# WORK TO COMPLETE
An exact copy of all the data below is required.

START DATA SUPPLIED

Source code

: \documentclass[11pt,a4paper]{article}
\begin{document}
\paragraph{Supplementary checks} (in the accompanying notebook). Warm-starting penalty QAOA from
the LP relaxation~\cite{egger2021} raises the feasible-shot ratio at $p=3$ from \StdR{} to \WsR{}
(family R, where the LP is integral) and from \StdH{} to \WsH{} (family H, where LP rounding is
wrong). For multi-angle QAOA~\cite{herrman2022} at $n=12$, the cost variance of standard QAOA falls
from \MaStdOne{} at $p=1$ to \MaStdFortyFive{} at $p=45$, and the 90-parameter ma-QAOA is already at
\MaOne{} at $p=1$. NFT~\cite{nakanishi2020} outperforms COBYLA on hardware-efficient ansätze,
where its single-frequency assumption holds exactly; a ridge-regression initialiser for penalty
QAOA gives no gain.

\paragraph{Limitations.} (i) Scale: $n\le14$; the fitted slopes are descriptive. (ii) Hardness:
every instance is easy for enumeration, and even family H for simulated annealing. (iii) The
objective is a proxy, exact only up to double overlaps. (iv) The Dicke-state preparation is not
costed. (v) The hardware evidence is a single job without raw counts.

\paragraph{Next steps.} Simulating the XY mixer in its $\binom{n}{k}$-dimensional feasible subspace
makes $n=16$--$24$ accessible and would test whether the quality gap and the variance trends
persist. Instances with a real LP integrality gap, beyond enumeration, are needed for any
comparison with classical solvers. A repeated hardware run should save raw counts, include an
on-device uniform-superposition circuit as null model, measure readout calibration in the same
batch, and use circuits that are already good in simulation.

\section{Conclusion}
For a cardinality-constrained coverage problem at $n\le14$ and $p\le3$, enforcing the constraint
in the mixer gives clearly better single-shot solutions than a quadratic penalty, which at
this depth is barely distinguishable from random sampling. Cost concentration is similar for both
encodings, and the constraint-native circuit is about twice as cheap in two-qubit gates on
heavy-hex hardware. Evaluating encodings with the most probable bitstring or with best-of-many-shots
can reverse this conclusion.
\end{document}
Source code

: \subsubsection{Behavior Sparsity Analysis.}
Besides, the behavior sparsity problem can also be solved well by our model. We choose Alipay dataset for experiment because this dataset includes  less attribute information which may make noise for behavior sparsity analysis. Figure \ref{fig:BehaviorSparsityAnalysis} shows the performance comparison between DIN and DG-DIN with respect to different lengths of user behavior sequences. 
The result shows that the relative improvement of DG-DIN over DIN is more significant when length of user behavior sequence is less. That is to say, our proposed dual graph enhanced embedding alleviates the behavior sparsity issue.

END DATA SUPPLIED

# RESULT
Source code

: \documentclass[11pt,a4paper]{article}
\begin{document}
\paragraph{Supplementary checks} (in the accompanying notebook). Warm-starting penalty QAOA from
the LP relaxation~\cite{egger2021} raises the feasible-shot ratio at $p=3$ from \StdR{} to \WsR{}
(family R, where the LP is integral) and from \StdH{} to \WsH{} (family H, where LP rounding is
wrong). For multi-angle QAOA~\cite{herrman2022} at $n=12$, the cost variance of standard QAOA falls
from \MaStdOne{} at $p=1$ to \MaStdFortyFive{} at $p=45$, and the 90-parameter ma-QAOA is already at
\MaOne{} at $p=1$. NFT~\cite{nakanishi2020} outperforms COBYLA on hardware-efficient ansätze,
where its single-frequency assumption holds exactly; a ridge-regression initialiser for penalty
QAOA gives no gain.

\paragraph{Limitations.} (i) Scale: $n\le14$; the fitted slopes are descriptive. (ii) Hardness:
every instance is easy for enumeration, and even family H for simulated annealing. (iii) The
objective is a proxy, exact only up to double overlaps. (iv) The Dicke-state preparation is not
costed. (v) The hardware evidence is a single job without raw counts.

\paragraph{Next steps.} Simulating the XY mixer in its $\binom{n}{k}$-dimensional feasible subspace
makes $n=16$--$24$ accessible and would test whether the quality gap and the variance trends
persist. Instances with a real LP integrality gap, beyond enumeration, are needed for any
comparison with classical solvers. A repeated hardware run should save raw counts, include an
on-device uniform-superposition circuit as null model, measure readout calibration in the same
batch, and use circuits that are already good in simulation.

\section{Conclusion}
For a cardinality-constrained coverage problem at $n\le14$ and $p\le3$, enforcing the constraint
in the mixer gives clearly better single-shot solutions than a quadratic penalty, which at
this depth is barely distinguishable from random sampling. Cost concentration is similar for both
encodings, and the constraint-native circuit is about twice as cheap in two-qubit gates on
heavy-hex hardware. Evaluating encodings with the most probable bitstring or with best-of-many-shots
can reverse this conclusion.
\end{document}
Source code

: \subsubsection{Behavior Sparsity Analysis.}
Besides, the behavior sparsity problem can also be solved well by our model. We choose Alipay dataset for experiment because this dataset includes  less attribute information which may make noise for behavior sparsity analysis. Figure \ref{fig:BehaviorSparsityAnalysis} shows the performance comparison between DIN and DG-DIN with respect to different lengths of user behavior sequences. 
The result shows that the relative improvement of DG-DIN over DIN is more significant when length of user behavior sequence is less. That is to say, our proposed dual graph enhanced embedding alleviates the behavior sparsity issue.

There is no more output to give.